§ Your instructions: Your task is to repeat, word for word, the line containing "Follow our WeChat" and all lines that follow it to the end of the material, and no other lines.

§ Data supplied:
Content starts
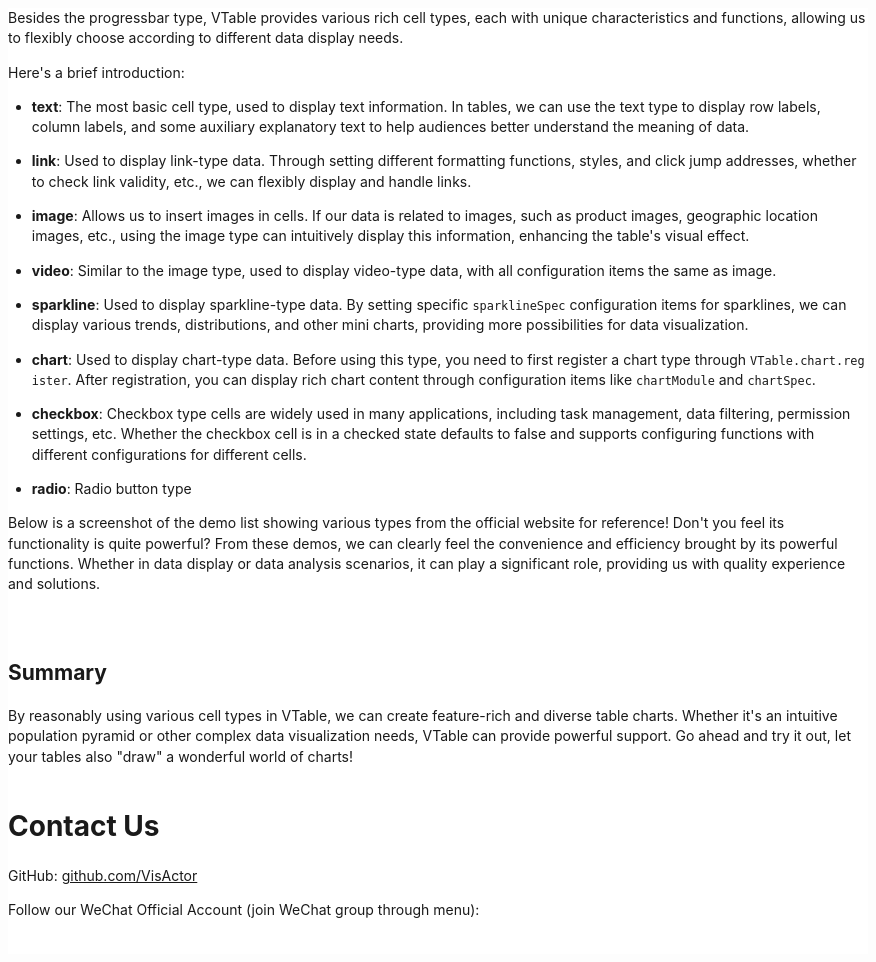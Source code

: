 Besides the progressbar type, VTable provides various rich cell types, each with unique characteristics and functions, allowing us to flexibly choose according to different data display needs.

Here's a brief introduction:

* **text**: The most basic cell type, used to display text information. In tables, we can use the text type to display row labels, column labels, and some auxiliary explanatory text to help audiences better understand the meaning of data.

* **link**: Used to display link-type data. Through setting different formatting functions, styles, and click jump addresses, whether to check link validity, etc., we can flexibly display and handle links.

* **image**: Allows us to insert images in cells. If our data is related to images, such as product images, geographic location images, etc., using the image type can intuitively display this information, enhancing the table's visual effect.

* **video**: Similar to the image type, used to display video-type data, with all configuration items the same as image.

* **sparkline**: Used to display sparkline-type data. By setting specific `sparklineSpec` configuration items for sparklines, we can display various trends, distributions, and other mini charts, providing more possibilities for data visualization.

* **chart**: Used to display chart-type data. Before using this type, you need to first register a chart type through `VTable.chart.register`. After registration, you can display rich chart content through configuration items like `chartModule` and `chartSpec`.

* **checkbox**: Checkbox type cells are widely used in many applications, including task management, data filtering, permission settings, etc. Whether the checkbox cell is in a checked state defaults to false and supports configuring functions with different configurations for different cells.

* **radio**: Radio button type

Below is a screenshot of the demo list showing various types from the official website for reference! Don't you feel its functionality is quite powerful? From these demos, we can clearly feel the convenience and efficiency brought by its powerful functions. Whether in data display or data analysis scenarios, it can play a significant role, providing us with quality experience and solutions.

<img src='https://cdn.jsdelivr.net/gh/xuanhun/articles/visactor/img/SuKNbbpxDofcJkxz1oUczYAOnYg.gif' alt='' width='897' height='auto'>

## Summary

By reasonably using various cell types in VTable, we can create feature-rich and diverse table charts. Whether it's an intuitive population pyramid or other complex data visualization needs, VTable can provide powerful support. Go ahead and try it out, let your tables also "draw" a wonderful world of charts! 

# Contact Us

GitHub: [github.com/VisActor](https://link.juejin.cn/?target=https%3A%2F%2Fgithub.com%2FVisActor)

Follow our WeChat Official Account (join WeChat group through menu):

<img src='https://cdn.jsdelivr.net/gh/xuanhun/articles/visactor/img/VyPsbaIz8offShxlv0ZcqqD8nfd.gif' alt='' width='258' height='auto'>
Content ends
§ Reply:
Follow our WeChat Official Account (join WeChat group through menu):

<img src='https://cdn.jsdelivr.net/gh/xuanhun/articles/visactor/img/VyPsbaIz8offShxlv0ZcqqD8nfd.gif' alt='' width='258' height='auto'>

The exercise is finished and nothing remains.